# Work order:
Reading the records below, find how many lines include the word "BOOL" and give that number alone.

# Available data:
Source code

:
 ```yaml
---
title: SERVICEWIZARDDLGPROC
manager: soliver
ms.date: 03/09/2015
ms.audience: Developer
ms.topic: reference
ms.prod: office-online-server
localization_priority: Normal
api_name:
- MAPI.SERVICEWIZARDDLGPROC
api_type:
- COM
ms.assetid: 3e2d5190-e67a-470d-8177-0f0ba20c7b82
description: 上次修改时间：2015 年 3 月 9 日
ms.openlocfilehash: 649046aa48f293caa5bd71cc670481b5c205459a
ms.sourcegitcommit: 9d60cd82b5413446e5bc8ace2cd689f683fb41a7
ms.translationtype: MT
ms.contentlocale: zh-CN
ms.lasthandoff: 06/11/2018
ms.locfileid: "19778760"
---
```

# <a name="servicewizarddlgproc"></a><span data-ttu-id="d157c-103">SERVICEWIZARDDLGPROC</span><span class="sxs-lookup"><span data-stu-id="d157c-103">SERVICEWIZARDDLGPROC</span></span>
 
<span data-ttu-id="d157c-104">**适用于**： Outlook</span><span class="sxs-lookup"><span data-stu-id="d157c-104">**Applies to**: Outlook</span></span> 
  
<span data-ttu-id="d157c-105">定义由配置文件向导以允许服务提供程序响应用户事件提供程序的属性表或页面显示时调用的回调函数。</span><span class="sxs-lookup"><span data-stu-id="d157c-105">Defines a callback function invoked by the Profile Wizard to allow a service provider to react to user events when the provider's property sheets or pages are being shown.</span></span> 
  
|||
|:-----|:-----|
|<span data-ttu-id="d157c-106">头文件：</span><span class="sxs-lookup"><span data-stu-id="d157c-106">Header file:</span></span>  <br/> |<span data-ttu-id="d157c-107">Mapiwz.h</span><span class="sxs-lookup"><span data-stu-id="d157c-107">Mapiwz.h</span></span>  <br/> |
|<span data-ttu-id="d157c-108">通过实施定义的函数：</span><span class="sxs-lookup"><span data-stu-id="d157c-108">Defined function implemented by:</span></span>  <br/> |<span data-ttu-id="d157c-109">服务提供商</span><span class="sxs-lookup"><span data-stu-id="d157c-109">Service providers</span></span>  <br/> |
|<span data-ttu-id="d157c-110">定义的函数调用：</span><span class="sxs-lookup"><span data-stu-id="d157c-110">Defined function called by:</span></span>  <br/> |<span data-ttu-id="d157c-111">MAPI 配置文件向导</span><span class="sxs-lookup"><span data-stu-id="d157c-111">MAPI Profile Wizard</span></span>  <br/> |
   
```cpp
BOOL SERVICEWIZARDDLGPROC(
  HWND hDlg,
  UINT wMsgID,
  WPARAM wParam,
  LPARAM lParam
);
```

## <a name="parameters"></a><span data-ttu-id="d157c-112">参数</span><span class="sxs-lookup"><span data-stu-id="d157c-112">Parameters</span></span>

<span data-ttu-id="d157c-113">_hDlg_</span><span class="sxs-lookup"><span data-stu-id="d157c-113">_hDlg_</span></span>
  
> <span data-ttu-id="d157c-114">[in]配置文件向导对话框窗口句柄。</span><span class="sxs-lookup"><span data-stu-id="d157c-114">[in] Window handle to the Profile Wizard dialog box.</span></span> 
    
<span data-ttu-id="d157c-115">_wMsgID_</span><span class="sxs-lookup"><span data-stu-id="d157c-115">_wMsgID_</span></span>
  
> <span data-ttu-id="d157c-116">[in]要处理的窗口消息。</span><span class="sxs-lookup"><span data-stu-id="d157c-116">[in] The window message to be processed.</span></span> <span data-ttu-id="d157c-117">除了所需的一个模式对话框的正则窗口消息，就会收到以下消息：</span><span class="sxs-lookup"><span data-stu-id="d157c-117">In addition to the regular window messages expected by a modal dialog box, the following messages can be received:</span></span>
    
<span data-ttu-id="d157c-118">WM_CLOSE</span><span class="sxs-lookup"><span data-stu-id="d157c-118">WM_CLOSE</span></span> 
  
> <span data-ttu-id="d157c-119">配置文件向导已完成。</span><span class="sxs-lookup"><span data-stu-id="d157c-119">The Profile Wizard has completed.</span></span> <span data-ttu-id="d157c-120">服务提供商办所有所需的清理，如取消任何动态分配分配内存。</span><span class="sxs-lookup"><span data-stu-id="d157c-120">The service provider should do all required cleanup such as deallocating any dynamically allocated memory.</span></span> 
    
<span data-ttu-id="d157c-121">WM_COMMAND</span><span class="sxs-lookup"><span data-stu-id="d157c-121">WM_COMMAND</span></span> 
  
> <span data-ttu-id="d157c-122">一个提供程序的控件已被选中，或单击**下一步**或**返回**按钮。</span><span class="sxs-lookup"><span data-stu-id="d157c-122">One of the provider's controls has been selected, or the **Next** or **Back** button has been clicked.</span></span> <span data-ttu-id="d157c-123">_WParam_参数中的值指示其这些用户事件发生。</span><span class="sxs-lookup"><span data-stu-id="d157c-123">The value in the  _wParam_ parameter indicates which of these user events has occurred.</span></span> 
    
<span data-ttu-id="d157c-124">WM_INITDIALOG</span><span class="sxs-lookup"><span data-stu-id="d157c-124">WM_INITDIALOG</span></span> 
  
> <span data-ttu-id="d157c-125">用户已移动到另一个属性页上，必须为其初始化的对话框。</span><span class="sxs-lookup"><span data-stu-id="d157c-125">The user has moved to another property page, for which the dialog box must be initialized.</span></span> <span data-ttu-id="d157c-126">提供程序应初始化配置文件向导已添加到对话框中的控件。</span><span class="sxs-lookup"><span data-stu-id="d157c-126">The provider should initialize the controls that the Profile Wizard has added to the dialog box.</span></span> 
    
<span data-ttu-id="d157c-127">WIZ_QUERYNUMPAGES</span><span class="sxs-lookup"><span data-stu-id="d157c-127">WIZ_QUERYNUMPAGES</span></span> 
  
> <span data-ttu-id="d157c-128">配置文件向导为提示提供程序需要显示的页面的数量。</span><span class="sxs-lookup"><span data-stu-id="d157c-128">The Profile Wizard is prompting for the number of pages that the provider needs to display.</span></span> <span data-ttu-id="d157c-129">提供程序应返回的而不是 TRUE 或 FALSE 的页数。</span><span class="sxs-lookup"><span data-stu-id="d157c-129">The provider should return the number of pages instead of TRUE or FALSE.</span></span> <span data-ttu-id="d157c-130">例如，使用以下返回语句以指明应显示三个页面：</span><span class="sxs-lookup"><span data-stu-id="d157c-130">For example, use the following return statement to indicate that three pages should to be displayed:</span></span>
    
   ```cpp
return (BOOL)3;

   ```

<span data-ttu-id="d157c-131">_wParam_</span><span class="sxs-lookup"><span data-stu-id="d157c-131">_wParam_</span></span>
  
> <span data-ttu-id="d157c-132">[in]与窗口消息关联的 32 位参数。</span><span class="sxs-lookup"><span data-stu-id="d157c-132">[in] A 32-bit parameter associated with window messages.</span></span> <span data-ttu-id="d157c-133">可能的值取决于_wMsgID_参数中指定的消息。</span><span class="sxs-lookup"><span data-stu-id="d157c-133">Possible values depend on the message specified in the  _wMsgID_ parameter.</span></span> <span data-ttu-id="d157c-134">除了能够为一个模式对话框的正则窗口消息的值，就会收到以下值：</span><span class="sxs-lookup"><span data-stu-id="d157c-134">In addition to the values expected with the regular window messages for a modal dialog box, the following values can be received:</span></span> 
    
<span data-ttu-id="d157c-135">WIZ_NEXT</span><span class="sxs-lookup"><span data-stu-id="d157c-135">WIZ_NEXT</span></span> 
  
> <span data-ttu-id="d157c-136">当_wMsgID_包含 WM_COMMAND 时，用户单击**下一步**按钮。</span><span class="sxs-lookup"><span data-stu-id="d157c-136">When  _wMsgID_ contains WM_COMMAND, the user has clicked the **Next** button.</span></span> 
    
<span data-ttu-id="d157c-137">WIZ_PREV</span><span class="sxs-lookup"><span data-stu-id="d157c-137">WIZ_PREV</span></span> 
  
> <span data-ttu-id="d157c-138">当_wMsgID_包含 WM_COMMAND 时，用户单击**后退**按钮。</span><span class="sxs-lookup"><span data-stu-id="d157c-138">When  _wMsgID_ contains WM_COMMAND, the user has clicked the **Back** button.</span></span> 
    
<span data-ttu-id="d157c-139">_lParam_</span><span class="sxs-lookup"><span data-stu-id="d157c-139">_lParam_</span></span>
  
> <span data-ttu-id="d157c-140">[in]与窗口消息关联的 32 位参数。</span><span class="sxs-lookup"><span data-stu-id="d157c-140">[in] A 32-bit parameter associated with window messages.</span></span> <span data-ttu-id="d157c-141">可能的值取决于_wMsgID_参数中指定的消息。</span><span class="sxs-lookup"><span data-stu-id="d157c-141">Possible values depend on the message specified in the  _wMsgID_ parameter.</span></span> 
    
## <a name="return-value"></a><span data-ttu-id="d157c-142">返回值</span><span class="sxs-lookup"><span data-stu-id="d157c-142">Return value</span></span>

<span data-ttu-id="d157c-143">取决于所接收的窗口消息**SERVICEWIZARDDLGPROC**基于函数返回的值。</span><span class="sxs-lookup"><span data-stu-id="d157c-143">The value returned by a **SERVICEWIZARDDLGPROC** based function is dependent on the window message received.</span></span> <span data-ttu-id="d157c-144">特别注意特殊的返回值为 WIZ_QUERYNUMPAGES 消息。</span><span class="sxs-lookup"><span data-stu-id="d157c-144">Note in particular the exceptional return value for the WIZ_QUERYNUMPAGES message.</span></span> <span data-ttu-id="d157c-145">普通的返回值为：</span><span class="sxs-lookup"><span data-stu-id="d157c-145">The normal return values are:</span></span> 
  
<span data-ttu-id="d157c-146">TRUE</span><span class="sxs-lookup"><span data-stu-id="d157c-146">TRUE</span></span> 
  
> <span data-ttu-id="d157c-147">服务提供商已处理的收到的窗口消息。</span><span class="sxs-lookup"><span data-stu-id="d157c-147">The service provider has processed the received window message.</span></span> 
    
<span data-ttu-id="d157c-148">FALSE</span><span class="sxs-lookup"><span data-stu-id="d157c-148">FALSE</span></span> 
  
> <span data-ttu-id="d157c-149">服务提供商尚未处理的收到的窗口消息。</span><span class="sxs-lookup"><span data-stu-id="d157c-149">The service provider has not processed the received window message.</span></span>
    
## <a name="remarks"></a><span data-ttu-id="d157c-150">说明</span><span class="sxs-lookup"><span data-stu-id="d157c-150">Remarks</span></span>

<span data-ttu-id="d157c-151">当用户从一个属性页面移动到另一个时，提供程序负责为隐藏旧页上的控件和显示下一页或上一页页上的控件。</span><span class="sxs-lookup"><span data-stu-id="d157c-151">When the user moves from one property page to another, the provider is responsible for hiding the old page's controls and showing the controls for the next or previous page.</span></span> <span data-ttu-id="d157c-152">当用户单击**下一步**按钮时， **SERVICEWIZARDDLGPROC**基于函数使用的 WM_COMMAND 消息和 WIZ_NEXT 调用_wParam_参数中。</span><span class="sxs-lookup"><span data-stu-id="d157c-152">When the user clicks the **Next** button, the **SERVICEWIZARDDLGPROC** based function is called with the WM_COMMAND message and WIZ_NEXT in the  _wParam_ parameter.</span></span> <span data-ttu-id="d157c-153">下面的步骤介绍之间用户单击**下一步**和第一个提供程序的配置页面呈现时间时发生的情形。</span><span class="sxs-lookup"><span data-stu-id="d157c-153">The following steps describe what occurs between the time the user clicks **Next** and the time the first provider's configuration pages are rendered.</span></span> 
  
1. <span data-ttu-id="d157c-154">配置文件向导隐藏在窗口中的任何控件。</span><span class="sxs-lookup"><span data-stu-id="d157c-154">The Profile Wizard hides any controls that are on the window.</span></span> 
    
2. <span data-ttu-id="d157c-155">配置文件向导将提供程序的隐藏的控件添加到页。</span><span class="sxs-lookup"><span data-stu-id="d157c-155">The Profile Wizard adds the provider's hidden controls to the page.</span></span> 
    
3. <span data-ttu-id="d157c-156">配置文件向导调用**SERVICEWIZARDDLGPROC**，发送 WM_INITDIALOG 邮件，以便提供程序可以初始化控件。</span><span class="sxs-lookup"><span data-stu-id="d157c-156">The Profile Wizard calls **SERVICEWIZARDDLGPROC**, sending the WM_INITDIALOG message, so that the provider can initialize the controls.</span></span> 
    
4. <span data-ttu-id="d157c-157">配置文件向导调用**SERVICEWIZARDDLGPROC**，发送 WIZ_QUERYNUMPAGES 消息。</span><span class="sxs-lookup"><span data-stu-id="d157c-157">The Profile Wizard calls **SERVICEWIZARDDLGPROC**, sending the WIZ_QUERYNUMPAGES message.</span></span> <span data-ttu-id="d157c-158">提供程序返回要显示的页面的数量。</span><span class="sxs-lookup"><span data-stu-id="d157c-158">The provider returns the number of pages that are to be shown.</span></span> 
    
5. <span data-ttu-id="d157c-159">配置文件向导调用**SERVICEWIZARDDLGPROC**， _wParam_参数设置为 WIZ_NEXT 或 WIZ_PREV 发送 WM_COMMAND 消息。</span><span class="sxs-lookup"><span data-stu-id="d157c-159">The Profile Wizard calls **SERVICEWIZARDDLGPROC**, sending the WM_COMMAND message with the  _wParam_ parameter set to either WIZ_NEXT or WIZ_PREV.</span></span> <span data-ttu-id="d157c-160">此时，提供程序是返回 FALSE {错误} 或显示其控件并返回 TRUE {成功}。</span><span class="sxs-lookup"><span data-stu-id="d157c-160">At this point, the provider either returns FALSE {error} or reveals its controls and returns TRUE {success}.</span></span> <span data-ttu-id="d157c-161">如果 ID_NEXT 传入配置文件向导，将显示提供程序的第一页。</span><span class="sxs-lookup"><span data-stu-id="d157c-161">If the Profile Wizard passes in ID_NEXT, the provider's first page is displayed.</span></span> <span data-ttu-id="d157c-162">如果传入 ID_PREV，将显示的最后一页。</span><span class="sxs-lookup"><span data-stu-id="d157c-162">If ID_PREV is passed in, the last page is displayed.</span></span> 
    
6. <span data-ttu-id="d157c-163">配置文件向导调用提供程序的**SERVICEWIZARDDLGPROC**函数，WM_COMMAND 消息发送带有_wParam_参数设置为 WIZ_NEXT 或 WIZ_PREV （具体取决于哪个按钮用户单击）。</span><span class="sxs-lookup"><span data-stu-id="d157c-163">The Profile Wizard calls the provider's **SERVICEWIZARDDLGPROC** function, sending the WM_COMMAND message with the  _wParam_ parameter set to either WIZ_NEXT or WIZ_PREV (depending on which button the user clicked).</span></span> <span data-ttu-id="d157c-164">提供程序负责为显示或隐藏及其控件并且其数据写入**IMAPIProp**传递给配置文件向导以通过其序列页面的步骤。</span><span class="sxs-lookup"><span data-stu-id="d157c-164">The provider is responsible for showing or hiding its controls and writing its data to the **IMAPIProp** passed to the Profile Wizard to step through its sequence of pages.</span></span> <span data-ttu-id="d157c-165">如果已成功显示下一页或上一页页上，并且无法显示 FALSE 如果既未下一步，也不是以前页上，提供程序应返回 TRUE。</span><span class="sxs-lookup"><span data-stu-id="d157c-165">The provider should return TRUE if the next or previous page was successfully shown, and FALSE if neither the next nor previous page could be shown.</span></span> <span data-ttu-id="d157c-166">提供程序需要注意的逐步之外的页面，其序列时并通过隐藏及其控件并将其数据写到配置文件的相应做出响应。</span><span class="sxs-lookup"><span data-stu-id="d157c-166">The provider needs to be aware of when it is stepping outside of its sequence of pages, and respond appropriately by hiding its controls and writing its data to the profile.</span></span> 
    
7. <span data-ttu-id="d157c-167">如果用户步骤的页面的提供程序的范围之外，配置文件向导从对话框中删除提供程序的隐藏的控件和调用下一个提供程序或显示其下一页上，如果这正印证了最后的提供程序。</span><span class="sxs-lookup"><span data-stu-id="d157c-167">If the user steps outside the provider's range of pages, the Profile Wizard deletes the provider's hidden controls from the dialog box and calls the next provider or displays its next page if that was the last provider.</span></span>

# Exercise result:
2